Item 1.01. Entry into a Material Definitive Agreement.
On September 26, 2005, Paragon Real Estate Equity and Investment Trust (“Paragon”) entered into an agreement with Veard Baytown Limited Partnership, Veard Stafford Limited Partnership, Veard Lake Jackson Limited Partnership, Veard Wharton Limited Partnership, Veard Irving Limited Partnership, Veard Arlington Limited Partnership, Veard Amarillo Limited Partnership, Veard Victoria Limited Partnership, Veard Kettering Limited Partnership and Veard Canton Limited Partnership to purchase for $64.7 million ten apartment complexes.

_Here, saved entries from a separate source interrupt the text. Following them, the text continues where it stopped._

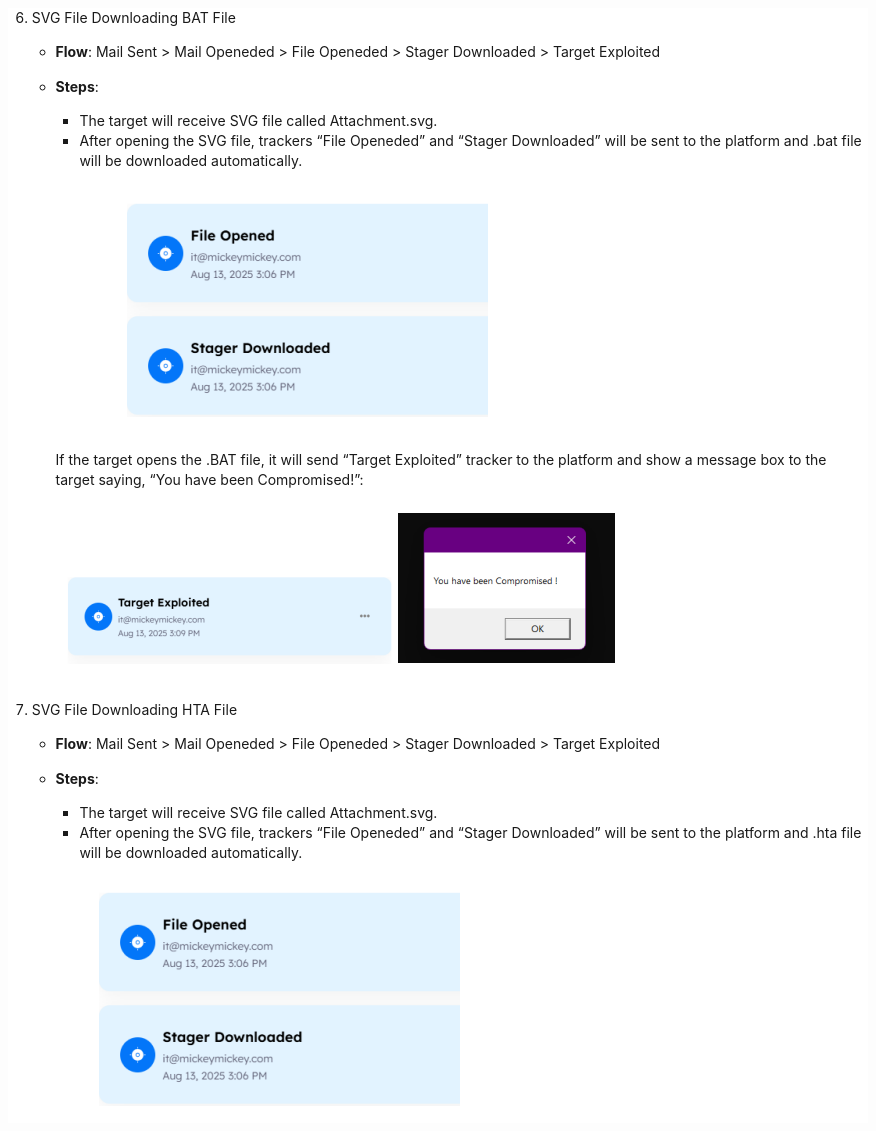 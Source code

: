 6. SVG File Downloading BAT File  
    - **Flow**: Mail Sent > Mail Openeded > File Openeded > Stager Downloaded > Target Exploited  
    - **Steps**:  
        - The target will receive SVG file called Attachment.svg.  
        - After opening the SVG file, trackers “File Openeded” and “Stager Downloaded” will be sent to the platform and .bat file will be downloaded automatically.

        ![Do-Phish Create Campaigns Bat File!](../../assets/do/batFile.png "Do-Phish Create Campaigns Bat File")

        If the target opens the .BAT file, it will send “Target Exploited” tracker to the platform and show a message box to the target saying, “You have been Compromised!”:

        ![Do-Phish Create Campaigns Target Bat File!](../../assets/do/targetBatFile.png "Do-Phish Create Campaigns Target Bat File")

7. SVG File Downloading HTA File  
    - **Flow**: Mail Sent > Mail Openeded > File Openeded > Stager Downloaded > Target Exploited  
    - **Steps**:  
        - The target will receive SVG file called Attachment.svg.  
        - After opening the SVG file, trackers “File Openeded” and “Stager Downloaded” will be sent to the platform and .hta file will be downloaded automatically.

        ![Do-Phish Create Campaigns Svg HTA File!](../../assets/do/htaFile.png "Do-Phish Create Campaigns Svg HTA File")
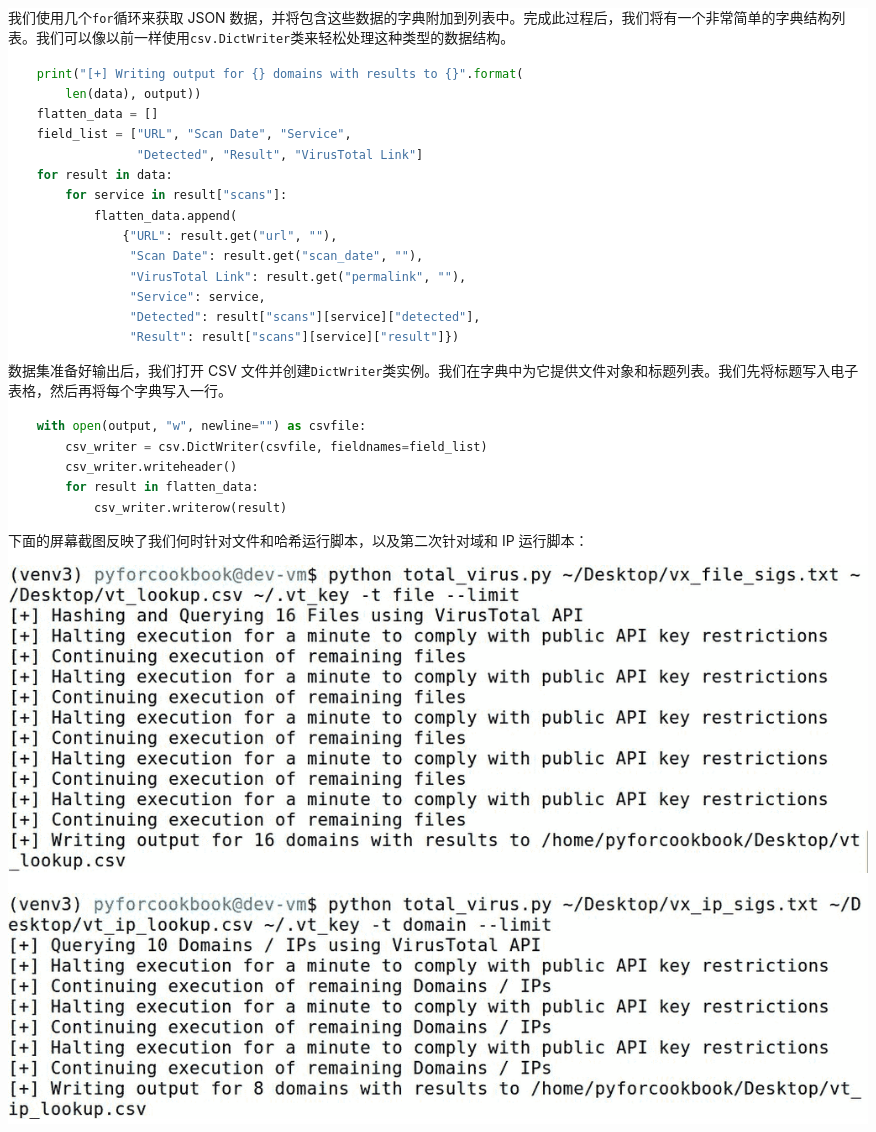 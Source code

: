 我们使用几个`for`循环来获取 JSON 数据，并将包含这些数据的字典附加到列表中。完成此过程后，我们将有一个非常简单的字典结构列表。我们可以像以前一样使用`csv.DictWriter`类来轻松处理这种类型的数据结构。

```py
    print("[+] Writing output for {} domains with results to {}".format(
        len(data), output))
    flatten_data = []
    field_list = ["URL", "Scan Date", "Service",
                  "Detected", "Result", "VirusTotal Link"]
    for result in data:
        for service in result["scans"]:
            flatten_data.append(
                {"URL": result.get("url", ""),
                 "Scan Date": result.get("scan_date", ""),
                 "VirusTotal Link": result.get("permalink", ""),
                 "Service": service,
                 "Detected": result["scans"][service]["detected"],
                 "Result": result["scans"][service]["result"]})
```

数据集准备好输出后，我们打开 CSV 文件并创建`DictWriter`类实例。我们在字典中为它提供文件对象和标题列表。我们先将标题写入电子表格，然后再将每个字典写入一行。

```py
    with open(output, "w", newline="") as csvfile:
        csv_writer = csv.DictWriter(csvfile, fieldnames=field_list)
        csv_writer.writeheader()
        for result in flatten_data:
            csv_writer.writerow(result)
```

下面的屏幕截图反映了我们何时针对文件和哈希运行脚本，以及第二次针对域和 IP 运行脚本：

![](img/00057.jpeg)

![](img/00058.jpeg)
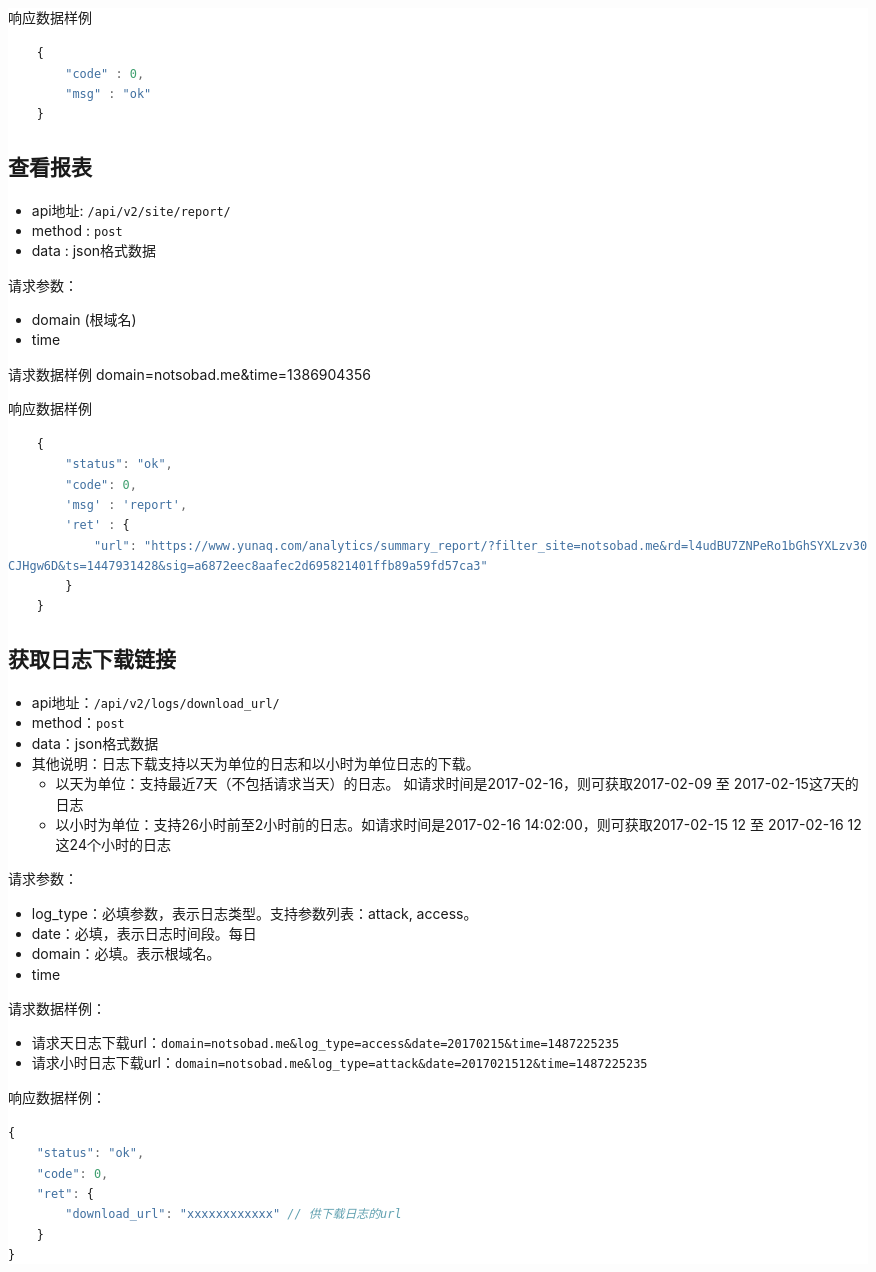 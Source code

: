 响应数据样例
```javascript	
	{
		"code" : 0,
		"msg" : "ok"
	}
```

## 查看报表                                                                     
* api地址: `/api/v2/site/report/`                                                     
* method : `post`                                                                  
* data : json格式数据

​请求参数：                                                                                   

* domain (根域名)                                                                  
* time

请求数据样例
  domain=notsobad.me&time=1386904356                                             

响应数据样例                                                                       
```javascript                                                                      
    {                                                                              
        "status": "ok",                                                            
        "code": 0,                                                                 
        'msg' : 'report',                                                          
        'ret' : {                                                                  
            "url": "https://www.yunaq.com/analytics/summary_report/?filter_site=notsobad.me&rd=l4udBU7ZNPeRo1bGhSYXLzv30CJHgw6D&ts=1447931428&sig=a6872eec8aafec2d695821401ffb89a59fd57ca3"
        }                                                                       
    }                                                                              
```

## 获取日志下载链接

* api地址：`/api/v2/logs/download_url/`
* method：`post`
* data：json格式数据
* 其他说明：日志下载支持以天为单位的日志和以小时为单位日志的下载。
    * 以天为单位：支持最近7天（不包括请求当天）的日志。 如请求时间是2017-02-16，则可获取2017-02-09 至 2017-02-15这7天的日志
    * 以小时为单位：支持26小时前至2小时前的日志。如请求时间是2017-02-16 14:02:00，则可获取2017-02-15 12 至 2017-02-16 12这24个小时的日志

请求参数：
* log_type：必填参数，表示日志类型。支持参数列表：attack, access。
* date：必填，表示日志时间段。每日
* domain：必填。表示根域名。
* time

请求数据样例：
* 请求天日志下载url：`domain=notsobad.me&log_type=access&date=20170215&time=1487225235`
* 请求小时日志下载url：`domain=notsobad.me&log_type=attack&date=2017021512&time=1487225235`

响应数据样例：
```javascript
{
    "status": "ok",
    "code": 0,
    "ret": {
        "download_url": "xxxxxxxxxxxx" // 供下载日志的url
    }
}

```

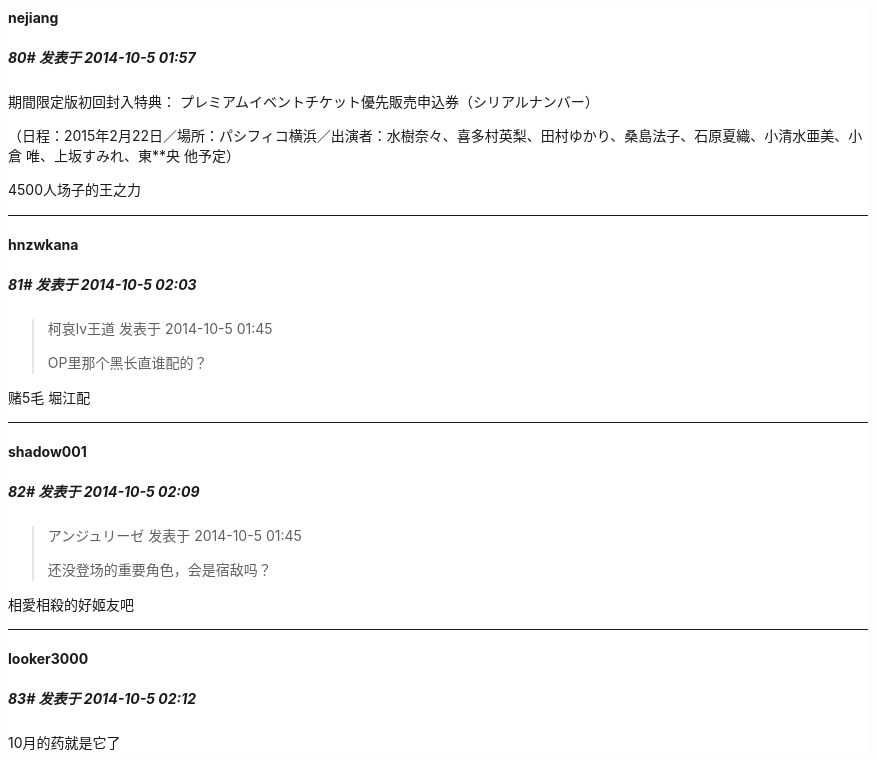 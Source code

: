 ####  nejiang  
##### 80#       发表于 2014-10-5 01:57




期間限定版初回封入特典： プレミアムイベントチケット優先販売申込券（シリアルナンバー）

（日程：2015年2月22日／場所：パシフィコ横浜／出演者：水樹奈々、喜多村英梨、田村ゆかり、桑島法子、石原夏織、小清水亜美、小倉 唯、上坂すみれ、東**央 他予定）


4500人场子的王之力







-----

####  hnzwkana  
##### 81#       发表于 2014-10-5 02:03



<blockquote>柯哀lv王道 发表于 2014-10-5 01:45

OP里那个黑长直谁配的？</blockquote>
赌5毛 堀江配







-----

####  shadow001  
##### 82#       发表于 2014-10-5 02:09



<blockquote>アンジュリーゼ 发表于 2014-10-5 01:45

还没登场的重要角色，会是宿敌吗？</blockquote>
相愛相殺的好姬友吧







-----

####  looker3000  
##### 83#       发表于 2014-10-5 02:12




10月的药就是它了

The acquisition is subject to the completion of due diligence over the next 60 days, Paragon’s obtaining financing and other customary closing conditions. The transaction is expected to close in late 2005 or early 2006. A copy of the purchase agreement is attached to this Current Report on Form 8-K as Exhibit 2.1 and is incorporated herein by reference.
On September 26, 2005, Paragon issued a press release announcing the transaction. A copy of the press release is attached hereto as Exhibit 99.1 and is incorporated herein by reference.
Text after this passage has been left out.